** DATASET RECORDS follows **

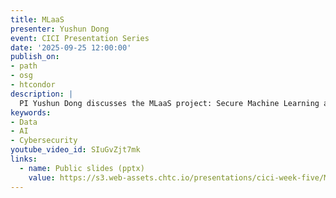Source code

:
 ```yaml
---
title: MLaaS
presenter: Yushun Dong
event: CICI Presentation Series
date: '2025-09-25 12:00:00'
publish_on:
- path
- osg
- htcondor
description: |
  PI Yushun Dong discusses the MLaaS project: Secure Machine Learning as a Service for Collaborative Scientific Research. The project aims to establish a secure framework to protect the three stakeholders in collaborative scientific computing environments: the model owner, the data provider, and the model user.
keywords:
- Data
- AI
- Cybersecurity
youtube_video_id: SIuGvZjt7mk
links:
  - name: Public slides (pptx)
    value: https://s3.web-assets.chtc.io/presentations/cici-week-five/MLaaS Quad Chart.pptx
---
```

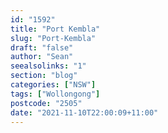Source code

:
 ```yaml
---
id: "1592"
title: "Port Kembla"
slug: "Port-Kembla"
draft: "false"
author: "Sean"
seealsolinks: "1"
section: "blog"
categories: ["NSW"]
tags: ["Wollongong"]
postcode: "2505"
date: "2021-11-10T22:00:09+11:00"
---
```

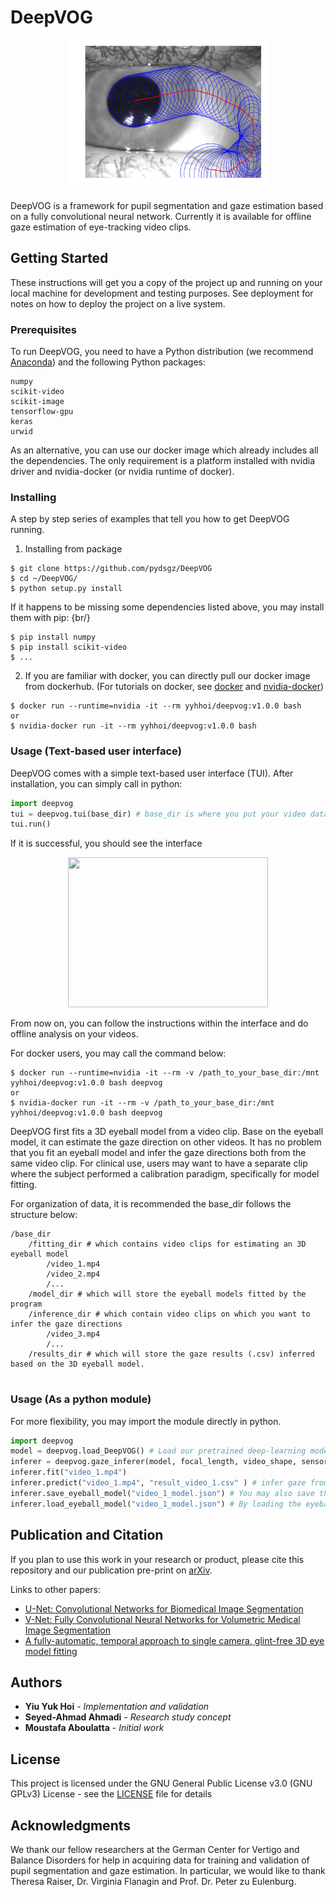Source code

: # DeepVOG
<p align="center"> 
<img width="320" height="240" src="ellipsoids.png">
</p>
DeepVOG is a framework for pupil segmentation and gaze estimation based on a fully convolutional neural network. Currently it is available for offline gaze estimation of eye-tracking video clips.

## Getting Started

These instructions will get you a copy of the project up and running on your local machine for development and testing purposes. See deployment for notes on how to deploy the project on a live system.

### Prerequisites

To run DeepVOG, you need to have a Python distribution (we recommend [Anaconda](https://www.anaconda.com/)) and the following Python packages:

```
numpy
scikit-video
scikit-image
tensorflow-gpu
keras
urwid
```
As an alternative, you can use our docker image which already includes all the dependencies. The only requirement is a platform installed with nvidia driver and nvidia-docker (or nvidia runtime of docker).
### Installing
A step by step series of examples that tell you how to get DeepVOG running.<br/>
1. Installing from package

```
$ git clone https://github.com/pydsgz/DeepVOG
$ cd ~/DeepVOG/
$ python setup.py install
```
If it happens to be missing some dependencies listed above, you may install them with pip: {br/}
```
$ pip install numpy
$ pip install scikit-video
$ ...
```
2. If you are familiar with docker, you can directly pull our docker image from dockerhub. (For tutorials on docker, see [docker](https://docs.docker.com/install/) and [nvidia-docker](https://github.com/NVIDIA/nvidia-docker))

```
$ docker run --runtime=nvidia -it --rm yyhhoi/deepvog:v1.0.0 bash
or
$ nvidia-docker run -it --rm yyhhoi/deepvog:v1.0.0 bash
```

### Usage (Text-based user interface)
DeepVOG comes with a simple text-based user interface (TUI). After installation, you can simply call in python:
```python
import deepvog
tui = deepvog.tui(base_dir) # base_dir is where you put your video data.
tui.run()
```

If it is successful, you should see the interface<br/>

<p align="center"> 
<img width="320" height="240" src="https://i.imgur.com/0zc13mv.png">
</p>
From now on, you can follow the instructions within the interface and do offline analysis on your videos.<br/>

For docker users, you may call the command below:<br/>
```
$ docker run --runtime=nvidia -it --rm -v /path_to_your_base_dir:/mnt yyhhoi/deepvog:v1.0.0 bash deepvog
or
$ nvidia-docker run -it --rm -v /path_to_your_base_dir:/mnt yyhhoi/deepvog:v1.0.0 bash deepvog
```
DeepVOG first fits a 3D eyeball model from a video clip. Base on the eyeball model, it can estimate the gaze direction on other videos. It has no problem that you fit an eyeball model and infer the gaze directions both from the same video clip. For clinical use, users may want to have a separate clip where the subject performed a calibration paradigm, specifically for model fitting. <br/>

For organization of data, it is recommended the base_dir follows the structure below: <br/>
```
/base_dir
    /fitting_dir # which contains video clips for estimating an 3D eyeball model
        /video_1.mp4
        /video_2.mp4
        /...
    /model_dir # which will store the eyeball models fitted by the program
    /inference_dir # which contain video clips on which you want to infer the gaze directions
        /video_3.mp4
        /...
    /results_dir # which will store the gaze results (.csv) inferred based on the 3D eyeball model.
        
```
### Usage (As a python module)
For more flexibility, you may import the module directly in python.
```python
import deepvog
model = deepvog.load_DeepVOG() # Load our pretrained deep-learning model
inferer = deepvog.gaze_inferer(model, focal_length, video_shape, sensor_size) # it requires information of your camera's focal length and sensor size, which should be available in product manual. 
inferer.fit("video_1.mp4")
inferer.predict("video_1.mp4", "result_video_1.csv" ) # infer gaze from "video_1.mp4" and output the results into "result_video_1.csv"
inferer.save_eyeball_model("video_1_model.json") # You may also save the eyeball model for gaze inference on videos obtained in the same experiment settings
inferer.load_eyeball_model("video_1_model.json") # By loading the eyeball model, you don't need to fit the model again with inferer.fit("video_1.mp4")


```
## Publication and Citation

If you plan to use this work in your research or product, please cite this repository and our publication pre-print on [arXiv](https://arxiv.org/). 

Links to other papers:
- [U-Net: Convolutional Networks for Biomedical Image Segmentation
](https://arxiv.org/abs/1505.04597)
- [V-Net: Fully Convolutional Neural Networks for Volumetric Medical Image Segmentation](https://arxiv.org/abs/1606.04797)
- [A fully-automatic, temporal approach to single camera, glint-free 3D eye model fitting](https://www.cl.cam.ac.uk/research/rainbow/projects/eyemodelfit/)
## Authors

* **Yiu Yuk Hoi** - *Implementation and validation*
* **Seyed-Ahmad Ahmadi** - *Research study concept*
* **Moustafa Aboulatta** - *Initial work*

## License

This project is licensed under the GNU General Public License v3.0 (GNU GPLv3) License - see the [LICENSE](LICENSE) file for details

## Acknowledgments

We thank our fellow researchers at the German Center for Vertigo and Balance Disorders for help in acquiring data for training and validation of pupil segmentation and gaze estimation. In particular, we would like to thank Theresa Raiser, Dr. Virginia Flanagin and Prof. Dr. Peter zu Eulenburg.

** End of DATASET RECORDS **

EXERCISE DETAILS.
All lines in the records that contain "arxiv" are to be copied and returned.

TASK RESPONSE.
If you plan to use this work in your research or product, please cite this repository and our publication pre-print on [arXiv](https://arxiv.org/). 
](https://arxiv.org/abs/1505.04597)
- [V-Net: Fully Convolutional Neural Networks for Volumetric Medical Image Segmentation](https://arxiv.org/abs/1606.04797)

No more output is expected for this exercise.